Posted on 19 November 2009 by PakBee - Total hits: 8,835

Terrorists struck an office of the Inter-Services Intelligence (ISI) agency and a police station in central Lahore this morning, killing at least 22 persons and injuring over 200. At least thirteen of the dead are police officers, reports GEO News.

ISI Lahore 1

Reports of the attacks’ details are conflicting. Several officials have described the attack as a suicide bombing. But according to Dawn, the attack was a hybrid operation consisting of an armed attack by four gunmen and a subsequent detonation of a car bomb, which GEO News reports was 100 kilograms. The terrorists seem to have been unable to penetrate the ISI facility, but managed to level a nearby building.

According to GEO News, Punjab police have seized at least two grenades and a suicide jacket, which suggests the four attackers sought to inflict maximum damage and then kill themselves to avoid capture.

ISI Lahore 2

Punjab police have arrested four suspects, presumably the aforementioned armed attackers. Television broadcasts showed the faces of two of the suspects, both of whom were struck by bystanders as they were brought by security officers to police vehicles. One suspect was hit in the head repeatedly by an onlooker using a motorcycle helmet. Police had to push back several bystanders from attacking the arrested terrorists.

One of the attackers resembled the scruffy Afghan arrested in the March attack on the Manawan police training center. The other apprehended attacker appeared to be a middle class person, possibly an Arab or an Afghan. He was speaking while police rushed him to a vehicle and exuded a striking level of confidence, except for when he was being beaten by angered Lahoris.

Several Pakistani commentators — including Mehmood Shah, the former chief secretary of the North-West Frontier Province, Lt. Gen. (Retd.) Abdul Qayyum, and Munawar Hassan, amir of Jamaat-i Islami – have blamed India for playing some role in the attacks.

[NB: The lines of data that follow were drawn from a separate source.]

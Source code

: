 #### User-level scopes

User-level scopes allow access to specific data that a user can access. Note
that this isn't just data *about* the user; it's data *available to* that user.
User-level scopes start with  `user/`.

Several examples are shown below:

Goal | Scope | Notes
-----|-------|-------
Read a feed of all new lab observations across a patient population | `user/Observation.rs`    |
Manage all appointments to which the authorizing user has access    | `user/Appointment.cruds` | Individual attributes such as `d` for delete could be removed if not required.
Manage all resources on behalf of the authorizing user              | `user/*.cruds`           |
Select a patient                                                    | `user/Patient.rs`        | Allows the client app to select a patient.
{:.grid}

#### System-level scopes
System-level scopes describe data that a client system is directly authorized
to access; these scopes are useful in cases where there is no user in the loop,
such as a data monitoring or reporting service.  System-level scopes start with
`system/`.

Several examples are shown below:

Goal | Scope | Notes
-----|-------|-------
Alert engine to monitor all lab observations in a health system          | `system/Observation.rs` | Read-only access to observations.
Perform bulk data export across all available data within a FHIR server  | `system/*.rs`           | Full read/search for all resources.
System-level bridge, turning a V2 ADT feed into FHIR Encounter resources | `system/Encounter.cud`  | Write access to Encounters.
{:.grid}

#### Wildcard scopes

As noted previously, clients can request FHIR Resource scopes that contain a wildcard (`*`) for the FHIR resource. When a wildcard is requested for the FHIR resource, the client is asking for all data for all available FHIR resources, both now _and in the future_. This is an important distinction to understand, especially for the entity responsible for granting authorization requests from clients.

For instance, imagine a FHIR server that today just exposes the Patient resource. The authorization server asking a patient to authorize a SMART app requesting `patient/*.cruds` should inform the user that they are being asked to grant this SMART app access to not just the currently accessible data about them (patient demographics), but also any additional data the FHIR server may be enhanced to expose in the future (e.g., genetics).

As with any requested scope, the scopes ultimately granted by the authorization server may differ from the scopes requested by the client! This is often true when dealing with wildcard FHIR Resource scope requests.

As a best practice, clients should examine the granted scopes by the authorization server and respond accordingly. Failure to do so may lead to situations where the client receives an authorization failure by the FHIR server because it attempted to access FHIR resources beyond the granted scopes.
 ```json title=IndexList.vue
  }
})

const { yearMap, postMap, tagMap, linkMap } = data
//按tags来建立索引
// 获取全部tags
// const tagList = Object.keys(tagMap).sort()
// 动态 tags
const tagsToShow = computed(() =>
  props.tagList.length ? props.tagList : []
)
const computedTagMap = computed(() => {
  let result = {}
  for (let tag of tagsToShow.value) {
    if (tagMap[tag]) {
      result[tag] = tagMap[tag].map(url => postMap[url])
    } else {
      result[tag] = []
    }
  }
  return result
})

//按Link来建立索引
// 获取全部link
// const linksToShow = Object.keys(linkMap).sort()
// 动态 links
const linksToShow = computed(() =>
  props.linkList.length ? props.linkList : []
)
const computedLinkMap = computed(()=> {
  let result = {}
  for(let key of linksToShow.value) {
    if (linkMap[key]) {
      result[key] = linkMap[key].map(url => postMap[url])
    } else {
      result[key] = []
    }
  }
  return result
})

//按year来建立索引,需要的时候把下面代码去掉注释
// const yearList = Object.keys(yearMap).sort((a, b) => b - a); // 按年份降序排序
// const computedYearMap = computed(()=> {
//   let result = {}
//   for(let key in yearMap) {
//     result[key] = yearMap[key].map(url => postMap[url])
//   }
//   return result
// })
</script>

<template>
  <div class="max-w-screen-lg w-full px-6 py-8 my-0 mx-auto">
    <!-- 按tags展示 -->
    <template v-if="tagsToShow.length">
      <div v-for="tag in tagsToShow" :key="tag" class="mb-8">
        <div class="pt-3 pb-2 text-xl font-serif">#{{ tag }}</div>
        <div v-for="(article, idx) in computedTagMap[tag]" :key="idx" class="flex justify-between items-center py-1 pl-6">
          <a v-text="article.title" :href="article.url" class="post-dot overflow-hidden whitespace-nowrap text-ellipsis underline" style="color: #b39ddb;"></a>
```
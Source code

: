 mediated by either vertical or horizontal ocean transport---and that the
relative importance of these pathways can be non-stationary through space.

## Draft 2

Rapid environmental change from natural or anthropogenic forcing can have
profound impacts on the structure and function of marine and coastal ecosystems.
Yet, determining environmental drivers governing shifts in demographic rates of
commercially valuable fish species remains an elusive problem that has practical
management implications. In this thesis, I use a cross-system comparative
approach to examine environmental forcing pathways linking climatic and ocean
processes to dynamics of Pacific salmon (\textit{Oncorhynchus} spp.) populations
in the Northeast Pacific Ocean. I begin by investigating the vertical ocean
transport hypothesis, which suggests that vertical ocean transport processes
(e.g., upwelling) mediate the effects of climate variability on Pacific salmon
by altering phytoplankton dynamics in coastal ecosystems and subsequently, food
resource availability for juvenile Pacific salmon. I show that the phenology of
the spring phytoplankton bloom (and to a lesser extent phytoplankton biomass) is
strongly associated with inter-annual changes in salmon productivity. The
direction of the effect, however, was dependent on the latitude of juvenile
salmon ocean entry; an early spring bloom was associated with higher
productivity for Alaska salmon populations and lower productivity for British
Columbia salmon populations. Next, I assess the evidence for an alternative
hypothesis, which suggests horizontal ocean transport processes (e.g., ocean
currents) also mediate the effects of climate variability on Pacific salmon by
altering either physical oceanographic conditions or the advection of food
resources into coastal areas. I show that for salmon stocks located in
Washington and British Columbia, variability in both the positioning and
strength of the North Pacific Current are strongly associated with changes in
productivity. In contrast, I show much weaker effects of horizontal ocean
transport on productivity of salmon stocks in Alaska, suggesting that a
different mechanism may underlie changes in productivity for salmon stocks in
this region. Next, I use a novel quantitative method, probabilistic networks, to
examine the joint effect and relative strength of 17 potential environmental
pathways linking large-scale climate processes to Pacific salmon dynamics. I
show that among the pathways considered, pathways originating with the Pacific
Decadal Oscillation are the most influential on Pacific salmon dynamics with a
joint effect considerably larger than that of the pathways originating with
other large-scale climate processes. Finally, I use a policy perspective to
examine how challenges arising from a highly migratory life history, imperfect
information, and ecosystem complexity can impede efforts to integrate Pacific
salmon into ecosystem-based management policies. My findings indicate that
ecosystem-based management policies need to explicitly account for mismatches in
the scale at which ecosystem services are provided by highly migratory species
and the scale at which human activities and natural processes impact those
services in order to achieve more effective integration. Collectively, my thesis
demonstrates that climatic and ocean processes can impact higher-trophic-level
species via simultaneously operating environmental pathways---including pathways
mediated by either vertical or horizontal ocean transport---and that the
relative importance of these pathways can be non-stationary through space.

But a more likely suspect is Baitullah Mehsud in South Waziristan, against whom military operations have begun. Mehsud has spearheaded a series of increasingly complex terrorist attacks in Lahore this year, consisting of hybrid teams and tactics. Teams consist of Pashtuns from Pakistan and Afghanistan, as well as the so-called Punjabi Taliban from Pakistan’s Seraiki belt.